United States policy towards Latin America

The assassination of candidate Fernando Villavicencio in Ecuador once again highlights the crisis of governance of right-wing governments allied to the United States in Latin America.

The betrayal of Lenin Moreno and the rise to power of the banker Guillermo Lasso undid the progress achieved in the two periods of government of Rafael Correa (2007-2017), where poverty was reduced by 14% and the country reached levels of political and economic stability not seen before or since.

According to Correa himself, Ecuador has become a failed state governed by the crudest neoliberalism and subordination to the United States, where drug trafficking has penetrated very deeply into government structures, including the presidency, and violence is at an all-time high in Latin America. Seven out of ten adults do not have a job in the formal economy and one in three children is malnourished.

Besieged by popular rejection and contradictions with the rest of the political forces, Lasso resigned from the presidency, but dissolved congress and governs by decree until the early elections on August 20. In another show of surrender, the FBI will be in charge of “investigating” the crime in Villavicencio; It would not be strange if, once they cease to be useful for cleaning their image, some of the current rulers of the country end up in US prisons, as has happened in other cases.

Despite his conflicts with the United States, most of Correa’s tenure coincided with the Barack Obama administration. The North American strategy then was to try to reconcile with the progressive wave that swept through Latin America and the Caribbean in those years and, except in Venezuela, where other interests determined few margins for dialogue, even in Cuba the Obama administration applied the so-called ” soft power”, with a view to damage control in the region.

Although Biden is not Donald Trump and his policy is not aimed at promoting the empowerment of the extreme right in the subcontinent, a policy of conciliation with progressivism, similar to that carried out by Obama, is not being carried out. Despite the fact that the Latin American political pendulum once again swings to the left, it is a reality that the United States does not seem willing to accept and the US’ “firm hand” policy governs relations with these countries.

The cases of Cuba, Venezuela and Nicaragua are the most obvious, but more than once Mexican president López Obrador has complained about US interference against his government, Lula has not received the welcome that Obama gave him as a “stabilizing force on the continent,” and the pressure against Argentina’s Fernández, especially through the IMF, has been constant in the hope of a change of government in the next elections. It seems that the only “progressive” saved is Boric in Chile, in payment for being particularly affectionate with the United States.

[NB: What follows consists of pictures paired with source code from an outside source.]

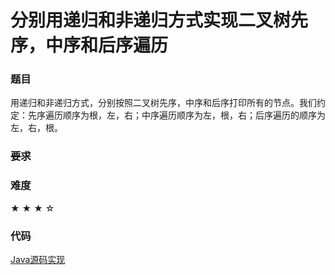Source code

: # 分别用递归和非递归方式实现二叉树先序，中序和后序遍历

### 题目

用递归和非递归方式，分别按照二叉树先序，中序和后序打印所有的节点。我们约定：先序遍历顺序为根，左，右；中序遍历顺序为左，根，右；后序遍历的顺序为左，右，根。

### ~~要求~~


### 难度

 ★ ★ ★ ☆

### 代码

 [Java源码实现](../../src/BTree/BTree1.java)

Not even diplomatic gestures, such as the inclusion of Cuba, Venezuela and Nicaragua in the last Summit of the Americas, a requirement of most of the countries in the region, or Biden’s attendance at the CELAC summit, where he was invited by President Fernández, have found space in North American politics, even at the risk of endangering the functioning of the Pan-American system.

This policy is the reflection of a strategy on a global scale that, with nuances determined by its own internal reality, seeks to stop the deterioration of US hegemony on a global scale, through the application of “hard power,” but in its least compromising version. This consists of avoiding direct military interventions without demobilizing the national war machine or affecting the Pentagon’s budget, as is the case with the war in Ukraine.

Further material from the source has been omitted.